* _What is being asked_
Transcribe exactly the line that contains "planning is typically" and every line below it in the listing, through the last, and no other lines.
[[ Data records open ]]
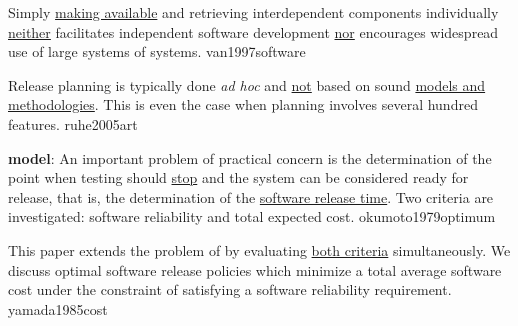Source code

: \documentclass{article}
\begin{document}

  {Simply \ul{making available} and retrieving interdependent components individually \ul{neither} facilitates independent software development \ul{nor} encourages widespread use of large systems of systems.}
  {van1997software}

  {Release planning is typically done \textit{ad hoc} and \ul{not} based on sound \ul{models and methodologies}. This is even the case when planning involves several hundred features.}
  {ruhe2005art}


  {\textbf{ model}: An important problem of practical concern is the determination of the point when testing should \ul{stop} and the system can be considered ready for release, that is, the determination of the \ul{software release time}. Two criteria are investigated: software reliability and total expected cost.}
  {okumoto1979optimum}

  {This paper extends the problem of \citet{okumoto1979optimum} by evaluating \ul{both criteria} simultaneously. We discuss optimal software release policies which minimize a total average software cost under the constraint of satisfying a software reliability requirement.}
  {yamada1985cost}
\end{document}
[[ Data records closed ]]
* _Exercise solution_
  {Release planning is typically done \textit{ad hoc} and \ul{not} based on sound \ul{models and methodologies}. This is even the case when planning involves several hundred features.}
  {ruhe2005art}


  {\textbf{ model}: An important problem of practical concern is the determination of the point when testing should \ul{stop} and the system can be considered ready for release, that is, the determination of the \ul{software release time}. Two criteria are investigated: software reliability and total expected cost.}
  {okumoto1979optimum}

  {This paper extends the problem of \citet{okumoto1979optimum} by evaluating \ul{both criteria} simultaneously. We discuss optimal software release policies which minimize a total average software cost under the constraint of satisfying a software reliability requirement.}
  {yamada1985cost}
\end{document}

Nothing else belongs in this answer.